Mastering Multithreaded Programming — From OS Threads to C# Synchronization, and Why Unity Created the Job System

Posted Mar 30, 2026

Intermediate

By Sehyup

19 min read

Mastering Multithreaded Programming — From OS Threads to C# Synchronization, and Why Unity Created the Job System

TL;DR — Key Takeaways

A thread is an execution unit within a process that shares memory — shared memory access is the root cause of all concurrency problems
Race conditions are solved with lock/Mutex/Semaphore; deadlocks are prevented with resource ordering rules
The Unity Job System is a framework architecturally designed so developers never have to manually solve these synchronization problems

Introduction

Multithreaded programming is an unavoidable topic in game development. As CPUs have evolved toward increasing core counts rather than clock speeds, single-threaded programs can no longer fully utilize hardware performance.

Multithreading, however, is notoriously difficult. Race Conditions, Deadlocks, Starvation — you learned about these in OS class, but when you encounter them in production, debugging is extremely challenging. Non-reproducible bugs and crashes that only happen in release builds are, in large part, concurrency problems.

This article connects OS-level thread concepts through C# synchronization mechanisms, all the way to why Unity designed the Job System to structurally sidestep all of these problems.

Part 1: Processes and Threads

Process: The OS-managed Unit of Execution

A process is an instance of a running program. When the OS executes a program, it allocates the following:

┌─────────────── Process A ────────────────┐
│                                           │
│  ┌─────────┐  Virtual address space      │
│  │  Code   │  (4GB on 64-bit)            │
│  ├─────────┤  Executable code (.text)    │
│  │  Data   │  Global variables, static   │
│  ├─────────┤                             │
│  │  Heap   │  Dynamic allocation         │
│  ├─────────┤  (new, malloc)              │
│  │  Stack  │  Function call stack        │
│  └─────────┘                             │
│                                           │
│  + File descriptors, sockets, registers  │
│  + PID (Process ID)                      │
└───────────────────────────────────────────┘

Key point: Memory between processes is completely isolated. Process A cannot access Process B’s memory. This is the OS Memory Protection mechanism — the reason why one crashing program doesn’t affect others.

Thread: An Execution Flow Inside a Process

A thread is an independent execution flow within a process. Threads of the same process share memory.

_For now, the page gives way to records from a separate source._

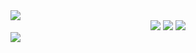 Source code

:
<img src="https://capsule-render.vercel.app/api?type=waving&color=ECDC7A&height=140&section=header&text=Jae0o&animation=blink&fontSize=20&fontAlign=10&fontAlignY=5"/>

<div align="center">
<img src="https://img.shields.io/badge/HTML5-E34F26?style=flat-square&logo=HTML5&logoColor=white"/></a>
<img src="https://img.shields.io/badge/CSS3-1572B6?style=flat-square&logo=CSS3&logoColor=white"/></a>
<img src="https://img.shields.io/badge/Javascript-F7DF1E?style=flat-square&logo=Javascript&logoColor=white"/></a>
</div>




<img src="https://capsule-render.vercel.app/api?type=waving&color=ECDC7A&height=100&section=footer&text=&fontSize=90"/>
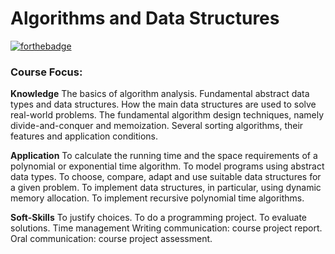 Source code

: # Algorithms and Data Structures

[![forthebadge](https://forthebadge.com/images/badges/made-with-java.svg)](https://forthebadge.com)

### Course Focus:

**Knowledge**
  The basics of algorithm analysis.
  Fundamental abstract data types and data structures.
  How the main data structures are used to solve real-world problems.
  The fundamental algorithm design techniques, namely divide-and-conquer and memoization.
  Several sorting algorithms, their features and application conditions.

**Application**
  To calculate the running time and the space requirements of a polynomial or exponential time algorithm.
  To model programs using abstract data types.
  To choose, compare, adapt and use suitable data structures for a given problem.
  To implement data structures, in particular, using dynamic memory allocation.
  To implement recursive polynomial time algorithms.

**Soft-Skills**
  To justify choices.
  To do a programming project.
  To evaluate solutions.
  Time management
  Writing communication: course project report.
  Oral communication: course project assessment. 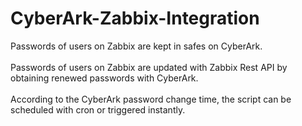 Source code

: # CyberArk-Zabbix-Integration

Passwords of users on Zabbix are kept in safes on CyberArk. </br></br>
Passwords of users on Zabbix are updated with Zabbix Rest API by obtaining renewed passwords with CyberArk. </br></br>
According to the CyberArk password change time, the script can be scheduled with cron or triggered instantly. </br></br>
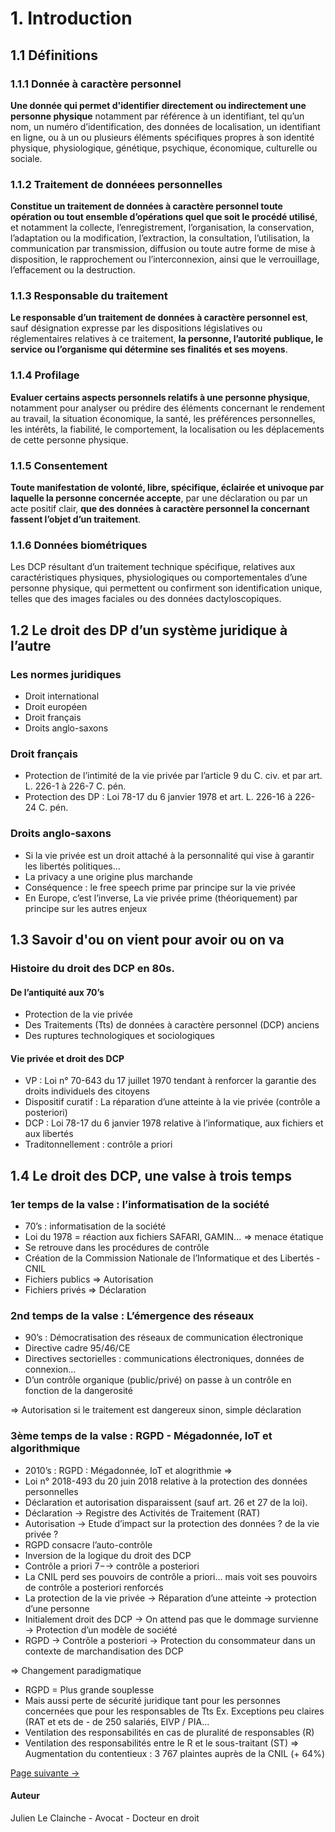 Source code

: # 1. Introduction
## 1.1 Définitions
### 1.1.1 Donnée à caractère personnel
**Une donnée qui permet d'identifier directement ou indirectement une personne physique** notamment par référence à un identifiant, tel qu’un nom, un numéro d’identification, des données de localisation, un identifiant en ligne, ou à un ou plusieurs éléments spécifiques propres à son identité physique, physiologique, génétique, psychique, économique, culturelle ou sociale.

### 1.1.2 Traitement de donnéees personnelles
**Constitue un traitement de données à caractère personnel toute opération ou tout ensemble d’opérations quel que soit le procédé utilisé**, et notamment la collecte, l’enregistrement, l’organisation, la conservation, l’adaptation ou la modification, l’extraction, la consultation, l’utilisation, la communication par transmission, diffusion ou toute autre forme de mise à disposition, le rapprochement ou l’interconnexion, ainsi que le verrouillage, l’effacement ou la
destruction.

### 1.1.3 Responsable du traitement
**Le responsable d’un traitement de données à caractère personnel est**, sauf désignation expresse par les dispositions législatives ou réglementaires relatives à ce traitement, **la personne, l’autorité publique, le service ou l’organisme qui détermine ses finalités et ses moyens**.

### 1.1.4 Profilage 
**Evaluer certains aspects personnels relatifs à une personne physique**, notamment pour analyser ou prédire des éléments concernant le rendement au travail, la situation économique, la santé, les préférences personnelles, les intérêts, la fiabilité, le comportement, la localisation ou les déplacements de cette personne physique.

### 1.1.5 Consentement
**Toute manifestation de volonté, libre, spécifique, éclairée et univoque par laquelle la personne concernée accepte**, par une déclaration ou par un acte positif clair, **que des données à caractère personnel la concernant fassent l’objet d’un traitement**.

### 1.1.6 Données biométriques 
Les DCP résultant d’un traitement technique spécifique, relatives aux caractéristiques physiques, physiologiques ou comportementales d’une personne physique, qui permettent ou confirment son identification unique, telles que des images faciales ou des données dactyloscopiques.

## 1.2 Le droit des DP d’un système juridique à l’autre
### Les normes juridiques
- Droit international
- Droit européen
- Droit français
- Droits anglo-saxons
### Droit français
- Protection de l’intimité de la vie privée par l’article 9 du C. civ. et par art. L. 226-1 à 226-7 C. pén.
- Protection des DP : Loi 78-17 du 6 janvier 1978 et art. L. 226-16 à 226-24 C. pén.

### Droits anglo-saxons
- Si la vie privée est un droit attaché à la personnalité qui vise à garantir les libertés politiques...
- La privacy a une origine plus marchande
- Conséquence : le free speech prime par principe sur la vie privée
- En Europe, c’est l’inverse, La vie privée prime (théoriquement) par principe sur les autres enjeux

## 1.3 Savoir d'ou on vient pour avoir ou on va 

### Histoire du droit des DCP en 80s.

#### De l’antiquité aux 70’s
- Protection de la vie privée
- Des Traitements (Tts) de données à caractère personnel (DCP) anciens
- Des ruptures technologiques et sociologiques

#### Vie privée et droit des DCP
- VP : Loi n° 70-643 du 17 juillet 1970 tendant à renforcer la garantie des droits individuels des citoyens
- Dispositif curatif : La réparation d’une atteinte à la vie privée (contrôle a posteriori)
- DCP : Loi 78-17 du 6 janvier 1978 relative à l’informatique, aux fichiers et aux libertés
- Traditonnellement : contrôle a priori


## 1.4 Le droit des DCP, une valse à trois temps

### 1er temps de la valse : l’informatisation de la société
- 70’s : informatisation de la société
- Loi du 1978 = réaction aux fichiers SAFARI, GAMIN... ⇒ menace étatique
- Se retrouve dans les procédures de contrôle
- Création de la Commission Nationale de l’Informatique et des Libertés - CNIL
- Fichiers publics ⇒ Autorisation
- Fichiers privés ⇒ Déclaration

### 2nd temps de la valse : L’émergence des réseaux
- 90’s : Démocratisation des réseaux de communication électronique
- Directive cadre 95/46/CE
- Directives sectorielles : communications électroniques, données de connexion...
- D’un contrôle organique (public/privé) on passe à un contrôle en fonction de la dangerosité

⇒ Autorisation si le traitement est dangereux sinon, simple
déclaration

### 3ème temps de la valse : RGPD - Mégadonnée, IoT et algorithmique
- 2010’s : RGPD : Mégadonnée, IoT et alogrithmie ⇒
- Loi n° 2018-493 du 20 juin 2018 relative à la protection des données personnelles
- Déclaration et autorisation disparaissent (sauf art. 26 et 27 de la loi).
- Déclaration → Registre des Activités de Traitement (RAT)
- Autorisation → Etude d’impact sur la protection des données ? de la vie privée ?
- RGPD consacre l’auto-contrôle
- Inversion de la logique du droit des DCP
- Contrôle a priori 7−→ contrôle a posteriori
- La CNIL perd ses pouvoirs de contrôle a priori... mais voit ses pouvoirs de contrôle a posteriori renforcés
- La protection de la vie privée → Réparation d’une atteinte → protection d’une personne
- Initialement droit des DCP → On attend pas que le dommage survienne → Protection d’un modèle de société
- RGPD → Contrôle a posteriori → Protection du consommateur dans un contexte de marchandisation des
DCP

⇒ Changement paradigmatique

- RGPD = Plus grande souplesse
- Mais aussi perte de sécurité juridique tant pour les personnes concernées que pour les responsables de Tts Ex.
Exceptions peu claires (RAT et ets de - de 250 salariés, EIVP / PIA...
- Ventilation des responsabilités en cas de pluralité de responsables (R)
- Ventilation des responsabilités entre le R et le sous-traitant (ST)
⇒ Augmentation du contentieux : 3 767 plaintes auprès de la CNIL (+ 64%)

[Page suivante →](/2.%20Economie%20de%20la%20loi%20du%206%20janvier%201978) 


#### Auteur
Julien Le Clainche - Avocat - Docteur en droit


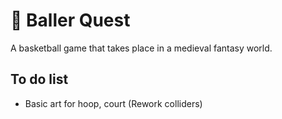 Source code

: # 🏀 Baller Quest

A basketball game that takes place in a medieval fantasy world.

## To do list

- Basic art for hoop, court (Rework colliders)

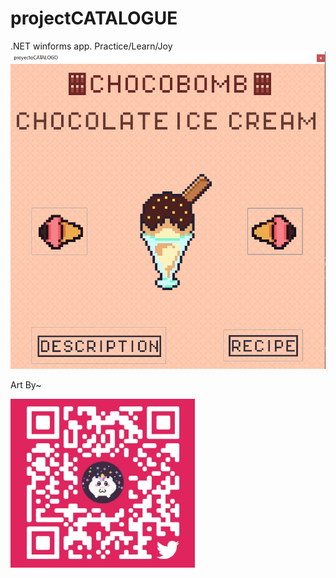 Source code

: # projectCATALOGUE
.NET winforms app. Practice/Learn/Joy 
![IceCreamCatalogue_a](https://github.com/Cout-Nico-F/projectCATALOGUE/blob/master/ChocoBomb.png)

Art By~

![IceCreamCatalogue_b](https://github.com/Cout-Nico-F/projectCATALOGUE/blob/master/Caronilart.png)
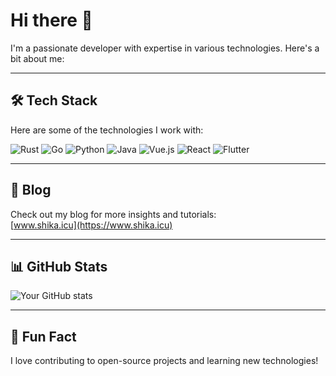 # Hi there 👋

I'm a passionate developer with expertise in various technologies. Here's a bit about me:

---

## 🛠️ **Tech Stack**

Here are some of the technologies I work with:

<div>
  <img src="https://img.shields.io/badge/Rust-000000?style=for-the-badge&amp;logo=rust&amp;logoColor=white" alt="Rust"/>

  <img src="https://img.shields.io/badge/Go-00ADD8?style=for-the-badge&logo=go&logoColor=white" alt="Go"/>
  <img src="https://img.shields.io/badge/Python-3776AB?style=for-the-badge&logo=python&logoColor=white" alt="Python"/>
  <img src="https://img.shields.io/badge/Java-ED8B00?style=for-the-badge&logo=java&logoColor=white" alt="Java"/>
  <img src="https://img.shields.io/badge/Vue.js-4FC08D?style=for-the-badge&logo=vue.js&logoColor=white" alt="Vue.js"/>
  <img src="https://img.shields.io/badge/React-61DAFB?style=for-the-badge&logo=react&logoColor=white" alt="React"/>
  <img src="https://img.shields.io/badge/Flutter-02569B?style=for-the-badge&logo=flutter&logoColor=white" alt="Flutter"/>
</div>

---

## 📝 **Blog**

Check out my blog for more insights and tutorials:  
[www.shika.icu](https://www.shika.icu)

---

## 📊 **GitHub Stats**

![Your GitHub stats](https://github-readme-stats.vercel.app/api?username=yowaimono&show_icons=true&theme=radical)

---

## 🌟 **Fun Fact**

I love contributing to open-source projects and learning new technologies!
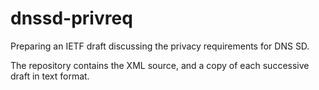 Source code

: ﻿# dnssd-privreq

Preparing an IETF draft discussing the privacy requirements for DNS SD.

The repository contains the XML source, and a copy of each successive draft in text format.
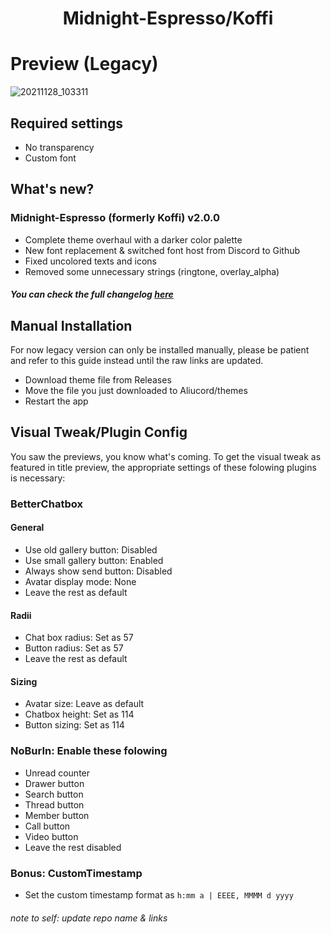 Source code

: <h1 align="center">
Midnight-Espresso/Koffi
</h1>

# Preview (Legacy)

![20211128_103311](https://user-images.githubusercontent.com/92243378/143729404-a08c3324-deb2-41a6-bbda-9e1db2d3632e.png)

## Required settings
- No transparency
- Custom font

## What's new?
### Midnight-Espresso (formerly Koffi) v2.0.0
- Complete theme overhaul with a darker color palette
- New font replacement & switched font host from Discord to Github
- Fixed uncolored texts and icons
- Removed some unnecessary strings (ringtone, overlay_alpha)
##### You can check the full changelog [here](https://github.com/kartoflu/koffi/blob/main/CHANGELOG.md)

## Manual Installation
For now legacy version can only be installed manually, please be patient and refer to this guide instead until the raw links are updated.
- Download theme file from Releases
- Move the file you just downloaded to Aliucord/themes
- Restart the app

## Visual Tweak/Plugin Config
You saw the previews, you know what's coming. To get the visual tweak as featured in title preview, the appropriate settings of these folowing plugins is necessary:
### BetterChatbox
#### General
- Use old gallery button: Disabled
- Use small gallery button: Enabled
- Always show send button: Disabled
- Avatar display mode: None
- Leave the rest as default

#### Radii
- Chat box radius: Set as 57
- Button radius: Set as 57
- Leave the rest as default

#### Sizing
- Avatar size: Leave as default
- Chatbox height: Set as 114
- Button sizing: Set as 114

### NoBurIn: Enable these folowing
- Unread counter
- Drawer button
- Search button
- Thread button
- Member button
- Call button
- Video button
- Leave the rest disabled

### Bonus: CustomTimestamp
- Set the custom timestamp format as `h:mm a | EEEE, MMMM d yyyy`

###### note to self: update repo name & links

┌─────────────── Process ──────────────────────────────┐
│                                                       │
│  ┌──────────────── Shared Region ────────────────┐   │
│  │  Code (executable code)                       │   │
│  │  Data (global/static variables)               │   │
│  │  Heap (dynamic allocations — all new objects) │   │
│  │  File handles, sockets                        │   │
│  └────────────────────────────────────────────────┘  │
│                                                       │
│  ┌─── Thread 1 ───┐ ┌─── Thread 2 ───┐ ┌─── Thread 3 ───┐ │
│  │ Stack (own)    │ │ Stack (own)    │ │ Stack (own)    │ │
│  │ Registers(own) │ │ Registers(own) │ │ Registers(own) │ │
│  │ PC (own)       │ │ PC (own)       │ │ PC (own)       │ │
│  └────────────────┘ └────────────────┘ └────────────────┘ │
└───────────────────────────────────────────────────────┘

What each thread owns exclusively:

Stack: function call frames, local variables
Register state: CPU register values (saved/restored on context switch)
PC (Program Counter): position of the currently executing instruction

What threads share:

Heap: all objects allocated with new
Global/static variables: static fields of classes, etc.
Code region: multiple threads can execute the same method simultaneously

Shared memory is the root cause of all concurrency problems. If threads only ever used independent memory, race conditions would be impossible by principle.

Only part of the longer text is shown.